YOUR OBJECTIVE
Up through the line that contains "alt=celebrate width=300 align=left>", retype the entries exactly, beginning at the very first line.

________________

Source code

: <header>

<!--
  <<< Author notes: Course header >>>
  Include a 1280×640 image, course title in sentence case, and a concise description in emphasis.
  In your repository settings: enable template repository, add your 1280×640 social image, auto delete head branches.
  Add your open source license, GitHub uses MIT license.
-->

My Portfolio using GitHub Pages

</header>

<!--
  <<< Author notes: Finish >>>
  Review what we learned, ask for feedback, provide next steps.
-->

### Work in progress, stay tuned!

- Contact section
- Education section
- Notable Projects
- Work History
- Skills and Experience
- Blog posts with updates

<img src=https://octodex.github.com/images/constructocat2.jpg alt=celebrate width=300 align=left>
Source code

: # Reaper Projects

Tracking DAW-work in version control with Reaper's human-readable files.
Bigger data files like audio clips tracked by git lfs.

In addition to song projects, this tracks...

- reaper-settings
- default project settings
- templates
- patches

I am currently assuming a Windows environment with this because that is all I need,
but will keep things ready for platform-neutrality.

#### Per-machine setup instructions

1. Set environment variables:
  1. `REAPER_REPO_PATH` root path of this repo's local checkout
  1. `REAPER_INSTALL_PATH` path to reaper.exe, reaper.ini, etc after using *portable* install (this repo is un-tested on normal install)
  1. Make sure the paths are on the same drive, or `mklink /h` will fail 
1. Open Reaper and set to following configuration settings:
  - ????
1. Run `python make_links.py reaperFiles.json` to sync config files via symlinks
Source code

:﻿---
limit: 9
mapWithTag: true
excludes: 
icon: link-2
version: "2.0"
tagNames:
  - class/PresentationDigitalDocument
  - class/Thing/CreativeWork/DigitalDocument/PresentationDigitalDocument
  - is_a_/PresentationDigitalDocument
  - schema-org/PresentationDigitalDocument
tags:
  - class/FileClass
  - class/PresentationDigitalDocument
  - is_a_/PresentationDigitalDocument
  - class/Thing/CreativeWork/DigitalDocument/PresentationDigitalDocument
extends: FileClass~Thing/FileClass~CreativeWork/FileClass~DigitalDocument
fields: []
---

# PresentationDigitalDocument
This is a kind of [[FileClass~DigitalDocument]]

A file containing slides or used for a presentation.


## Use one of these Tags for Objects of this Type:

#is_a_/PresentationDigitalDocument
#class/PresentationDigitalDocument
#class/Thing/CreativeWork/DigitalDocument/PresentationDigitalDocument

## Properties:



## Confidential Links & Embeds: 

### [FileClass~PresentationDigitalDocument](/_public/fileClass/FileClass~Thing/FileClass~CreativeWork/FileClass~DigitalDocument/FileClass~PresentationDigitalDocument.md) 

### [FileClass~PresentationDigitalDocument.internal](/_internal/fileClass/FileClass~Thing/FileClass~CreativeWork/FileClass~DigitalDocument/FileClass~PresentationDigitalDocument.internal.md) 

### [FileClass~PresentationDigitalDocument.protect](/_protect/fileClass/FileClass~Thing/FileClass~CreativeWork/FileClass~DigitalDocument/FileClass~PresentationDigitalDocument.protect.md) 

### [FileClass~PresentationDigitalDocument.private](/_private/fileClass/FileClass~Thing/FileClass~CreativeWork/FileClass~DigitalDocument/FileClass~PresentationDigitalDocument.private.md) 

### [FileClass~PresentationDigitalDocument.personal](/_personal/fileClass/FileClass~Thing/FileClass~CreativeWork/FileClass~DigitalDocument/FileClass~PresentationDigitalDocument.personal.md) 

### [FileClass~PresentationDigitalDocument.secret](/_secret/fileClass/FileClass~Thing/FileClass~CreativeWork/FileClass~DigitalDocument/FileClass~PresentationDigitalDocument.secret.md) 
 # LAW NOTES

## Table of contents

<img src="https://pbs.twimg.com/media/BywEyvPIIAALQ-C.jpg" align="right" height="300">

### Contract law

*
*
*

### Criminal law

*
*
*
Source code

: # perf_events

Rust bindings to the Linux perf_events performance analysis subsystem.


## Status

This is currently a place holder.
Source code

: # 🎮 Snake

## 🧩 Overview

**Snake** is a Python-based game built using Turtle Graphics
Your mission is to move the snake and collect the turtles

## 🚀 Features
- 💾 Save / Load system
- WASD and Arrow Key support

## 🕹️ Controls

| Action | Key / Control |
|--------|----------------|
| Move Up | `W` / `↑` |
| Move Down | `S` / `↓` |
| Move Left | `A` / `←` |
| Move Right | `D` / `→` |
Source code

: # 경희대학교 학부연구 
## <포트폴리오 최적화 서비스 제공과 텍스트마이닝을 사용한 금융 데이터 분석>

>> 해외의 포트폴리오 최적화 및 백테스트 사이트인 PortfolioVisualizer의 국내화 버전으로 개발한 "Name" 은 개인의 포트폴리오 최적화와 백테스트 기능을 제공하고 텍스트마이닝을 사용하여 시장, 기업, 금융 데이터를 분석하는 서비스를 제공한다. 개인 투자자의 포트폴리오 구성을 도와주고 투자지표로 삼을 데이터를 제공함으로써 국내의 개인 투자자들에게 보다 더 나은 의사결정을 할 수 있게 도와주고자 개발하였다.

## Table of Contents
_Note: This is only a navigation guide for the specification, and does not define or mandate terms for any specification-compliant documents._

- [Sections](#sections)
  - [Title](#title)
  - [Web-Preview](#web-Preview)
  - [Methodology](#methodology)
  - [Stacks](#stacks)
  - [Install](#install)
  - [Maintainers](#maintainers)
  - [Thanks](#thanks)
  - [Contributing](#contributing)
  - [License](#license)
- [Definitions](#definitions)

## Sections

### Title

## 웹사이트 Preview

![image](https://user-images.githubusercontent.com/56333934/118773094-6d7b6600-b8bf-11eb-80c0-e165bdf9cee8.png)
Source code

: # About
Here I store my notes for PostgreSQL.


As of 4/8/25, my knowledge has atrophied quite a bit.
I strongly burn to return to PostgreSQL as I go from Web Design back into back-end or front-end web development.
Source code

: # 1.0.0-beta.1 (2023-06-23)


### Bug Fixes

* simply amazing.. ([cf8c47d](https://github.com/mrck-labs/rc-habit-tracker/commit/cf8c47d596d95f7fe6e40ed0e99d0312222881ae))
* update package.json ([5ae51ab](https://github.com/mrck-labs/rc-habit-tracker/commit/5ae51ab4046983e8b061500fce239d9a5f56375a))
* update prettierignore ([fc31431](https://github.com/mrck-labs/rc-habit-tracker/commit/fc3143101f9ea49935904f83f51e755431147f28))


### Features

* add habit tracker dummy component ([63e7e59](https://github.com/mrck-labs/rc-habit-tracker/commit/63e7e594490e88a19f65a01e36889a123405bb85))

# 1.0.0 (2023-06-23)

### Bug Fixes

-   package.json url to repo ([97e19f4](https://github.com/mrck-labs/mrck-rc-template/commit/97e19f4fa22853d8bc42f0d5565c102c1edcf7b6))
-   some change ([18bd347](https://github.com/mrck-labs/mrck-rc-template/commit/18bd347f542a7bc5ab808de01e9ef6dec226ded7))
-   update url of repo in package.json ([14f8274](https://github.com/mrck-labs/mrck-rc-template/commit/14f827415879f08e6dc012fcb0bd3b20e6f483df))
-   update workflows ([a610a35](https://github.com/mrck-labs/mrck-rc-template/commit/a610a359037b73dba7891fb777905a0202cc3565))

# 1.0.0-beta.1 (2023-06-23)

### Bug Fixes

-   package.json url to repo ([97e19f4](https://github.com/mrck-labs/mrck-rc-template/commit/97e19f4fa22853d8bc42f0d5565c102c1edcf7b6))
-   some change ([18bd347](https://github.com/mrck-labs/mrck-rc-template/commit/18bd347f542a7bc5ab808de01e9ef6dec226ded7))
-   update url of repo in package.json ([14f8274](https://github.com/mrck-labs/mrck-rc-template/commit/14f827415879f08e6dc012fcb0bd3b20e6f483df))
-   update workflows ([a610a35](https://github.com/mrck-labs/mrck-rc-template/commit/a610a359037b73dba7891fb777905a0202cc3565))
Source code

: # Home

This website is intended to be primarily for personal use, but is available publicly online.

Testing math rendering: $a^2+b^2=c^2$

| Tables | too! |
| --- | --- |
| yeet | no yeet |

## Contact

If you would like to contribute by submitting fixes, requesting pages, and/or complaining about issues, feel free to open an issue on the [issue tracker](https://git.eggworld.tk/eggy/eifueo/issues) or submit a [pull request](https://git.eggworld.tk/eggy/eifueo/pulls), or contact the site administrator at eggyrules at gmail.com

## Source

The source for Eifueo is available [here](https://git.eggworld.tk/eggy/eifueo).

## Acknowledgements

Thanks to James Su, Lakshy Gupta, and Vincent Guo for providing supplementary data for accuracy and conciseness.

________________

RESULT OF THIS EXERCISE
Source code

: <header>

<!--
  <<< Author notes: Course header >>>
  Include a 1280×640 image, course title in sentence case, and a concise description in emphasis.
  In your repository settings: enable template repository, add your 1280×640 social image, auto delete head branches.
  Add your open source license, GitHub uses MIT license.
-->

My Portfolio using GitHub Pages

</header>

<!--
  <<< Author notes: Finish >>>
  Review what we learned, ask for feedback, provide next steps.
-->

### Work in progress, stay tuned!

- Contact section
- Education section
- Notable Projects
- Work History
- Skills and Experience
- Blog posts with updates

<img src=https://octodex.github.com/images/constructocat2.jpg alt=celebrate width=300 align=left>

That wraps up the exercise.